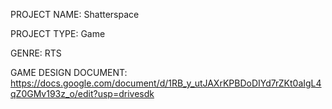 PROJECT NAME: Shatterspace

PROJECT TYPE: Game

GENRE: RTS

GAME DESIGN DOCUMENT: https://docs.google.com/document/d/1RB_y_utJAXrKPBDoDIYd7rZKt0aIgL4qZ0GMv193z_o/edit?usp=drivesdk
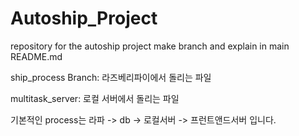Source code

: # Autoship_Project
repository for the autoship project
make branch and explain in main README.md

ship_process Branch:  라즈베리파이에서 돌리는 파일

multitask_server:  로컬 서버에서 돌리는 파일

기본적인 process는 라파 -> db -> 로컬서버 -> 프런트앤드서버 입니다.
* * *
# Task to carry out
Reproduce exactly the lines from the one containing "PROJECT TYPE: Game" through the last line of the records, both included, leaving out every picture.

# Output for this exercise
PROJECT TYPE: Game

GENRE: RTS

GAME DESIGN DOCUMENT: https://docs.google.com/document/d/1RB_y_utJAXrKPBDoDIYd7rZKt0aIgL4qZ0GMv193z_o/edit?usp=drivesdk
Source code

: # Autoship_Project
repository for the autoship project
make branch and explain in main README.md

ship_process Branch:  라즈베리파이에서 돌리는 파일

multitask_server:  로컬 서버에서 돌리는 파일

기본적인 process는 라파 -> db -> 로컬서버 -> 프런트앤드서버 입니다.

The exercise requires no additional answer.